Second Week of Easter and the feasts of the Divine Mercy and of St George

ALTICHIERO da Zevio, St George Slays the Dragon (1378-84), Fresco, Oratorio di San Giorgio, Padua

SUNDAY 23rd April – Divine Mercy Sunday

Apparently, according to our Parish Priest, if you go to confession over the next fourteen days and to Mass every day, all your sins are wiped clean. Quite a tempting prospect but if there is a purgatory it all seems too easy to me.

“They went to the Temple everyday but met in their homes for the breaking of bread”
Acts 2:42-47.

MONDAY 24th April – St George (martyred 303 A.D.)

We squeeze into the fine Chapel of St George in Westminster Cathedral for Mass.

Who was St George, except that he was martyred in the Diocletianic Persecution? And why is he the patron saint of England, except for that Richard I adopted him as the epitome of Christian Chivalry? Who was he and what did he do …

Anyway, the Entrance Antiphon is nice:
“Rejoice, you saints, in the presence of the Lamb; a Kingdom has been prepared for you from the foundation of the world. Alleluia”.

TUESDAY 25th April – St Mark

I chair Westminster Hall, juggling how to get fifteen colleagues in the time available and ask a question in Justice Questions.

Apparently Mark, a disciple of Peter, tells his Gospel from Peter’s point of view, but what was this scene like:
“And so the lord Jesus, after he had spoken to them, was taken up to heaven…”
Mark 16:15-20.

I often wonder, how was he taken up into heaven?

WEDNESDAY 26th April

Our APPG entertains the French Ambassador at lunch.

Macron and Le Pen are through to the final round. She says Macron is highly intelligent. We shall see. Intelligence without a parliamentary majority is not enough.

“But at night, the angel of the Lord opened the prison gates and said as he led them out ‘Go and stand in the Temple and tell the people all about this new life”
Acts 5:17-26.

THURSDAY 27th April

I ask a last question about Brexit and wait for the quaint ceremony of prorogation. One or two colleagues are sitting on the green benches for the last time. There is always the feeling: will I be returning here?

Today’s Entrance Antiphon:
“O God, when you went forth before your people, marching with them and living among them, the earth trembled, heavens poured down rain – Alleluia”.

FRIDAY 28th April

Our last surgery of this Parliament.

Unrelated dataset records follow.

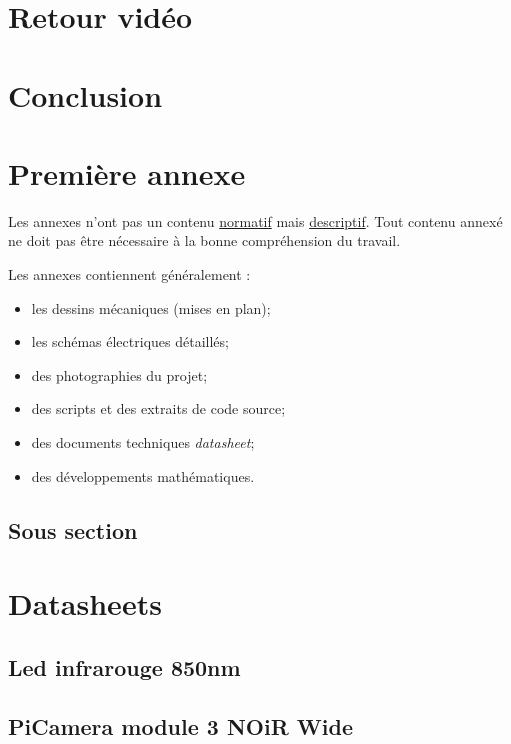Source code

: \documentclass[
    iai, %
    eai, %
]{heig-tb}
\begin{document}
\chapter{Retour vidéo}


\chapter{Conclusion}


\clearpage
\printbibliography

\appendix
\appendixpage
\addappheadtotoc

\chapter{Première annexe}

Les annexes n'ont pas un contenu \underline{normatif} mais \underline{descriptif}. Tout contenu annexé ne doit pas être nécessaire à la bonne compréhension du travail.

Les annexes contiennent généralement :

\begin{itemize}
    \item les dessins mécaniques (mises en plan);
    \item les schémas électriques détaillés;
    \item des photographies du projet;
    \item des scripts et des extraits de code source;
    \item des documents techniques \pex \emph{datasheet};
    \item des développements mathématiques.
\end{itemize}
\section{Sous section}
\lipsum[1]

\chapter{Datasheets}
\section{Led infrarouge 850nm}

\section{PiCamera module 3 NOiR Wide}

\end{document}
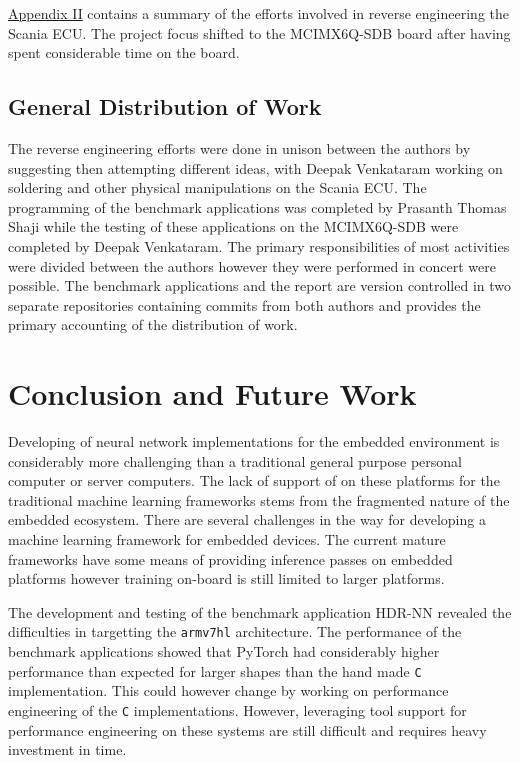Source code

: \hyperref[rtc-c300]{Appendix II} contains a summary of the efforts involved in reverse engineering the Scania ECU. The project focus shifted to the MCIMX6Q-SDB board after having spent considerable time on the board.

\section{General Distribution of Work}

The reverse engineering efforts were done in unison between the authors by suggesting then attempting different ideas, with Deepak Venkataram working on soldering and other physical manipulations on the Scania ECU. The programming of the benchmark applications was completed by Prasanth Thomas Shaji while the testing of these applications on the MCIMX6Q-SDB were completed by Deepak Venkataram. The primary responsibilities of most activities were divided between the authors however they were performed in concert were possible. The benchmark applications and the report are version controlled in two separate repositories containing commits from both authors and provides the primary accounting of the distribution of work.

\chapter{Conclusion and Future Work}

Developing of neural network implementations for the embedded environment is considerably more challenging than a traditional general purpose personal computer or server computers. The lack of support of on these platforms for the traditional machine learning frameworks stems from the fragmented nature of the embedded ecosystem. There are several challenges in the way for developing a machine learning framework for embedded devices. The current mature frameworks have some means of providing inference passes on embedded platforms however training on-board is still limited to larger platforms.

The development and testing of the benchmark application HDR-NN revealed the difficulties in targetting the \texttt{armv7hl} architecture. The performance of the benchmark applications showed that PyTorch had considerably higher performance than expected for larger shapes than the hand made \texttt{C} implementation. This could however change by working on performance engineering of the \texttt{C} implementations. However, leveraging tool support for performance engineering on these systems are still difficult and requires heavy investment in time.

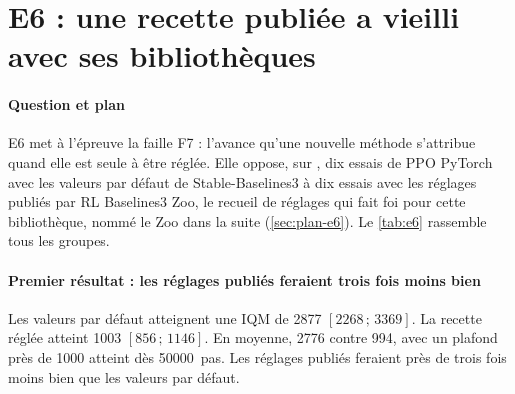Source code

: \section{E6 : une recette publiée a vieilli avec ses bibliothèques}\label{sec:e6}

\paragraph{Question et plan}
E6 met à l'épreuve la faille F7 : l'avance qu'une nouvelle méthode s'attribue quand elle est seule à être
réglée. Elle oppose, sur , dix essais de PPO PyTorch avec les valeurs par défaut de
Stable-Baselines3 à dix essais avec les réglages publiés par RL Baselines3 Zoo, le recueil de réglages qui
fait foi pour cette bibliothèque, nommé le Zoo dans la suite (\cref{sec:plan-e6}). Le \cref{tab:e6} rassemble tous les groupes.


\paragraph{Premier résultat : les réglages publiés feraient trois fois moins bien}
Les valeurs par défaut atteignent une IQM de \num{2877} $[\num{2268}\,;\,\num{3369}]$. La recette réglée atteint
\num{1003} $[856\,;\,\num{1146}]$. En moyenne, \num{2776} contre 994, avec un plafond près de \num{1000} atteint
dès \num{50000}~pas. Les réglages publiés feraient près de trois fois moins bien que les valeurs par défaut.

A busy one in the Guildhall at Gainsborough, then I visit the Heritage Centre. I buy a book about the impact on the town of the First World War. The Gainsborough News is filled with the deaths of the sons of the town. Five-hundred killed during the war from the small manufacturing and market town.

In the bookshop I bought a book about childhood in the 1950s, a happy time when we could play in the street and I could cycle as a seven year old on my little red bike all the way into the City.

I also buy a book by Richard Osborne on the Universe. When you read of the extraordinary discoveries even being made as you speak, I find it difficult to reconcile with my religious faith. The more we know, the more fantastic questions arise. There seems to be less not more universal laws, more vast galaxies and black holes, the universe expanding and the parts furthest away accelerating the quickest and the weird findings from quantum mechanics and the problem of gravity, and antimatter. There may be other dimensions in the universe or other universes.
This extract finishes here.